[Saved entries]
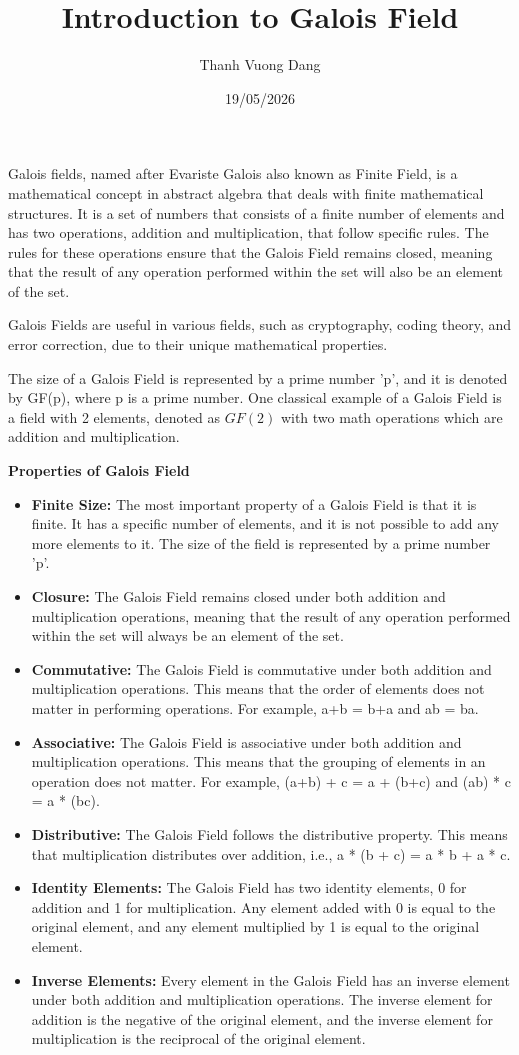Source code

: \documentclass[12pt]{article}
\title{Introduction to Galois Field}
\author{Thanh Vuong Dang}
\date{19/05/2026}
\begin{document}
	\maketitle
	Galois fields,  named after Evariste Galois also known as Finite Field,  is a mathematical concept in abstract algebra that deals with finite mathematical structures. It is a set of numbers that consists of a finite number of elements and has two operations, addition and multiplication, that follow specific rules. The rules for these operations ensure that the Galois Field remains closed, meaning that the result of any operation performed within the set will also be an element of the set.
	
	Galois Fields are useful in various fields, such as cryptography, coding theory, and error correction, due to their unique mathematical properties.
	
	The size of a Galois Field is represented by a prime number 'p', and it is denoted by GF(p), where p is a prime number.
	 One classical example of a Galois Field is a field with 2 elements, denoted as $GF(2)$ with two math operations which are addition and multiplication.
	
	\textbf{Properties of Galois Field}
	\begin{itemize}
		\item[1] \textbf{Finite Size:} The most important property of a Galois Field is that it is finite. It has a specific number of elements, and it is not possible to add any more elements to it. The size of the field is represented by a prime number 'p'.
		\item[2] \textbf{Closure:} The Galois Field remains closed under both addition and multiplication operations, meaning that the result of any operation performed within the set will always be an element of the set.
		\item[3] \textbf{Commutative:} The Galois Field is commutative under both addition and multiplication operations. This means that the order of elements does not matter in performing operations. For example, a+b = b+a and ab = ba.
		\item[4] \textbf{Associative:} The Galois Field is associative under both addition and multiplication operations. This means that the grouping of elements in an operation does not matter. For example, (a+b) + c = a + (b+c) and (ab) * c = a * (bc).
		\item[5] \textbf{Distributive:} The Galois Field follows the distributive property. This means that multiplication distributes over addition, i.e., a * (b + c) = a * b + a * c.
		\item[6] \textbf{Identity Elements:} The Galois Field has two identity elements, 0 for addition and 1 for multiplication. Any element added with 0 is equal to the original element, and any element multiplied by 1 is equal to the original element.
		\item[7] \textbf{Inverse Elements:} Every element in the Galois Field has an inverse element under both addition and multiplication operations. The inverse element for addition is the negative of the original element, and the inverse element for multiplication is the reciprocal of the original element.
	\end{itemize}
\end{document}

▸ What you are asked to do:
If the word "operations" is on a line above, return that line.

▸ Result of the task:
	Galois fields,  named after Evariste Galois also known as Finite Field,  is a mathematical concept in abstract algebra that deals with finite mathematical structures. It is a set of numbers that consists of a finite number of elements and has two operations, addition and multiplication, that follow specific rules. The rules for these operations ensure that the Galois Field remains closed, meaning that the result of any operation performed within the set will also be an element of the set.
	 One classical example of a Galois Field is a field with 2 elements, denoted as $GF(2)$ with two math operations which are addition and multiplication.
		\item[2] \textbf{Closure:} The Galois Field remains closed under both addition and multiplication operations, meaning that the result of any operation performed within the set will always be an element of the set.
		\item[3] \textbf{Commutative:} The Galois Field is commutative under both addition and multiplication operations. This means that the order of elements does not matter in performing operations. For example, a+b = b+a and ab = ba.
		\item[4] \textbf{Associative:} The Galois Field is associative under both addition and multiplication operations. This means that the grouping of elements in an operation does not matter. For example, (a+b) + c = a + (b+c) and (ab) * c = a * (bc).
		\item[7] \textbf{Inverse Elements:} Every element in the Galois Field has an inverse element under both addition and multiplication operations. The inverse element for addition is the negative of the original element, and the inverse element for multiplication is the reciprocal of the original element.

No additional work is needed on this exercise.